3.13 Provisions and Contingent Liabilities
A provision is recognized when an enterprise has a present obligation (legal or constructive) as a result of past event; it is probable that an outflow of resources will be required to settle the obligation, in respect of which a reliable estimate can be made. Provisions are determined based on best estimate required to settle the obligation at the balance sheet date. These are reviewed at each balance sheet date and adjusted to reflect the current best estimates.
Provisions for warranty-related costs are recognized when the product is sold or service provided. Provision is estimated based on historical experience and technical estimates. The estimate of such warranty-related costs is reviewed annually.
Provision for liquidated damages are recognized based on the terms of the sales agreed with customers, the delivery date and the commitment date. The estimate of liquidated damages is reviewed annually.
A contingent liability is a possible obligation that arises from past events whose existence will be confirmed by the occurrence or non-occurrence of one or more uncertain future events beyond the control of the Company or a present obligation that is not recognized because it is not probable that an outflow of resources will be required to settle the obligation. The Company does not recognize a contingent liability but discloses its existence in the financial statements.
3.14 Financial Instruments
A financial instrument is any contract that gives rise to a financial asset of one Company and a financial liability.
A. Financial assets
i. Initial recognition and measurement
All financial assets are recognised initially at fair value plus, in the case of financial assets not recorded at fair value through profit or loss (FVTPL), transaction costs that are attributable to the acquisition of the financial asset. However, trade receivables that do not contain a significant financing component are measured at transaction price.
ii. Subsequent measurement
For purposes of subsequent measurement, Debt instruments are measured at amortised cost.
iii. De-recognition
A financial asset (or, where applicable, a part of a financial asset or part of a Company of similar financial assets) is derecognised primarily when:
• The rights to receive cash flows from the asset have expired, or
• The Company has transferred substantially all the risks and rewards of the asset.

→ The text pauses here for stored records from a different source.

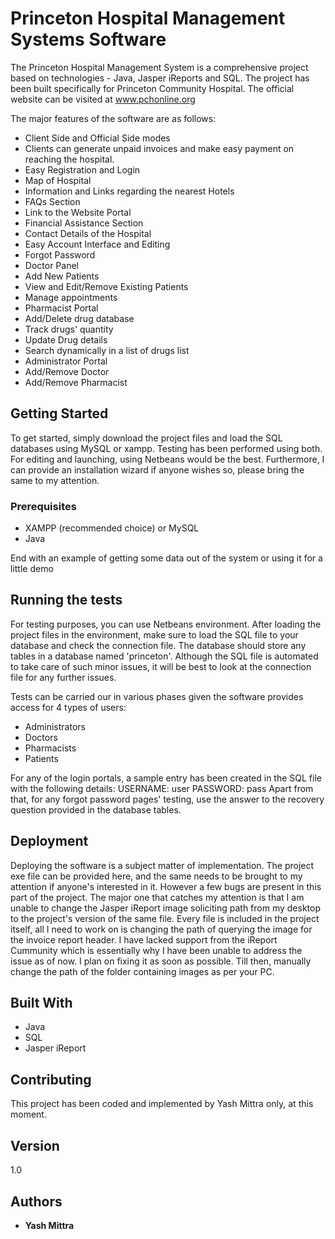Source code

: # Princeton Hospital Management Systems Software

The Princeton Hospital Management System is a comprehensive project based on technologies - Java, Jasper iReports and SQL.
The project has been built specifically for Princeton Community Hospital. The official website can be visited at www.pchonline.org

The major features of the software are as follows: 
  - Client Side and Official Side modes
  - Clients can generate unpaid invoices and make easy payment on reaching the hospital.
  - Easy Registration and Login
  - Map of Hospital
  - Information and Links regarding the nearest Hotels
  - FAQs Section
  - Link to the Website Portal
  - Financial Assistance Section
  - Contact Details of the Hospital
  - Easy Account Interface and Editing
  - Forgot Password
  - Doctor Panel
  - Add New Patients
  - View and Edit/Remove Existing Patients
  - Manage appointments
  - Pharmacist Portal
  - Add/Delete drug database
  - Track drugs' quantity
  - Update Drug details
  - Search dynamically in a list of drugs list
  - Administrator Portal
  - Add/Remove Doctor
  - Add/Remove Pharmacist

## Getting Started

To get started, simply download the project files and load the SQL databases using MySQL or xampp. Testing has been performed using both.
For editing and launching, using Netbeans would be the best. Furthermore, I can provide an installation wizard if anyone wishes so, please bring the same to my attention.


### Prerequisites

- XAMPP (recommended choice) or MySQL
- Java

End with an example of getting some data out of the system or using it for a little demo

## Running the tests

For testing purposes, you can use Netbeans environment.
After loading the project files in the environment, make sure to load the SQL file to your database and check the connection file.
The database should store any tables in a database named 'princeton'. Although the SQL file is automated to take care of such minor issues, it will be best to look at the connection file for any further issues.

Tests can be carried our in various phases given the software provides access for 4 types of users:
- Administrators
- Doctors
- Pharmacists
- Patients

For any of the login portals, a sample entry has been created in the SQL file with the following details:
USERNAME: user
PASSWORD: pass
Apart from that, for any forgot password pages' testing, use the answer to the recovery question provided in the database tables.


## Deployment

Deploying the software is a subject matter of implementation. The project exe file can be provided here, and the same needs to be brought to my attention if anyone's interested in it.
However a few bugs are present in this part of the project.
The major one that catches my attention is that I am unable to change the Jasper iReport image soliciting path from my desktop to the project's version of the same file.
Every file is included in the project itself, all I need to work on is changing the path of querying the image for the invoice report header. I have lacked support from the iReport Cummunity which is essentially why I have been unable to address the issue as of now. I plan on fixing it as soon as possible.
Till then, manually change the path of the folder containing images as per your PC.

## Built With

* Java
* SQL
* Jasper iReport

## Contributing

This project has been coded and implemented by Yash Mittra only, at this moment. 

## Version

  1.0
  
## Authors

* **Yash Mittra**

iv. Impairment of financial assets
In accordance with Ind AS 109, the Company applies expected credit loss (ECL) model for measurement and recognition of impairment loss on the following financial assets and credit risk exposure:
Financial assets that are debt instruments, and are measured at amortised cost e.g., loans, debt securities, deposits, trade receivables and bank balances.
The Company follows ‘simplified approach’ for recognition of impairment loss allowance on Trade receivables.
The application of simplified approach does not require the Company to track changes in credit risk. Rather, it recognises impairment loss allowance based on lifetime ECLs at each reporting date, right from its initial recognition.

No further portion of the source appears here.